*Provided material*
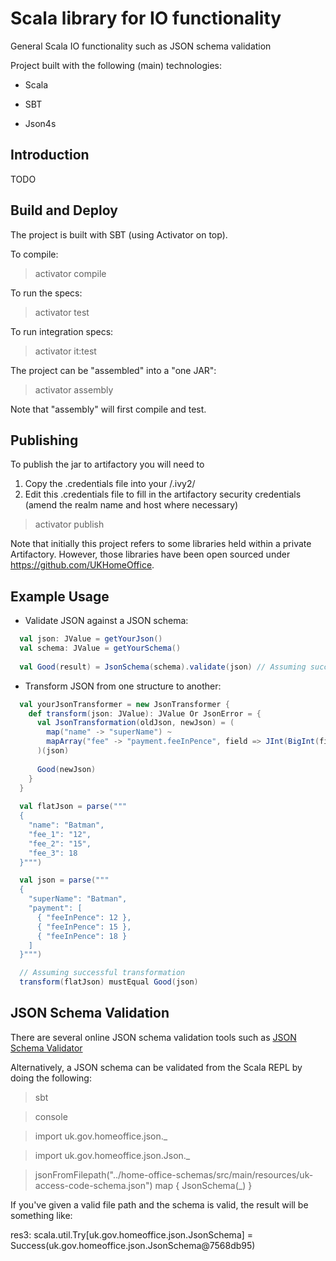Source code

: Scala library for IO functionality
==================================
General Scala IO functionality such as JSON schema validation

Project built with the following (main) technologies:

- Scala

- SBT

- Json4s

Introduction
------------
TODO

Build and Deploy
----------------
The project is built with SBT (using Activator on top).

To compile:
> activator compile

To run the specs:
> activator test

To run integration specs:
> activator it:test

The project can be "assembled" into a "one JAR":
> activator assembly

Note that "assembly" will first compile and test.

Publishing
----------
To publish the jar to artifactory you will need to 

1. Copy the .credentials file into your <home directory>/.ivy2/
2. Edit this .credentials file to fill in the artifactory security credentials (amend the realm name and host where necessary)

> activator publish

Note that initially this project refers to some libraries held within a private Artifactory. However, those libraries have been open sourced under https://github.com/UKHomeOffice.

Example Usage
-------------
- Validate JSON against a JSON schema:
```scala
  val json: JValue = getYourJson()
  val schema: JValue = getYourSchema()
  
  val Good(result) = JsonSchema(schema).validate(json) // Assuming successful validation
```

- Transform JSON from one structure to another:
```scala
  val yourJsonTransformer = new JsonTransformer {
    def transform(json: JValue): JValue Or JsonError = {
      val JsonTransformation(oldJson, newJson) = (
        map("name" -> "superName") ~
        mapArray("fee" -> "payment.feeInPence", field => JInt(BigInt(field.extract[String])))
      )(json)
      
      Good(newJson)
    }
  }
  
  val flatJson = parse("""
  {
    "name": "Batman",
    "fee_1": "12",
    "fee_2": "15",
    "fee_3": 18
  }""")

  val json = parse("""
  {
    "superName": "Batman",
    "payment": [
      { "feeInPence": 12 },
      { "feeInPence": 15 },
      { "feeInPence": 18 }
    ]
  }""")

  // Assuming successful transformation
  transform(flatJson) mustEqual Good(json) 
```

JSON Schema Validation
----------------------
There are several online JSON schema validation tools such as [JSON Schema Validator](http://www.jsonschemavalidator.net/)

Alternatively, a JSON schema can be validated from the Scala REPL by doing the following:

> sbt

> console

> import uk.gov.homeoffice.json._

> import uk.gov.homeoffice.json.Json._

> jsonFromFilepath("../home-office-schemas/src/main/resources/uk-access-code-schema.json") map { JsonSchema(_) }

If you've given a valid file path and the schema is valid, the result will be something like:

res3: scala.util.Try[uk.gov.homeoffice.json.JsonSchema] = Success(uk.gov.homeoffice.json.JsonSchema@7568db95)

*Task instructions*
Bring together all lines in the records where the word "newJson" is found.

*Exercise answer*
      val JsonTransformation(oldJson, newJson) = (
      Good(newJson)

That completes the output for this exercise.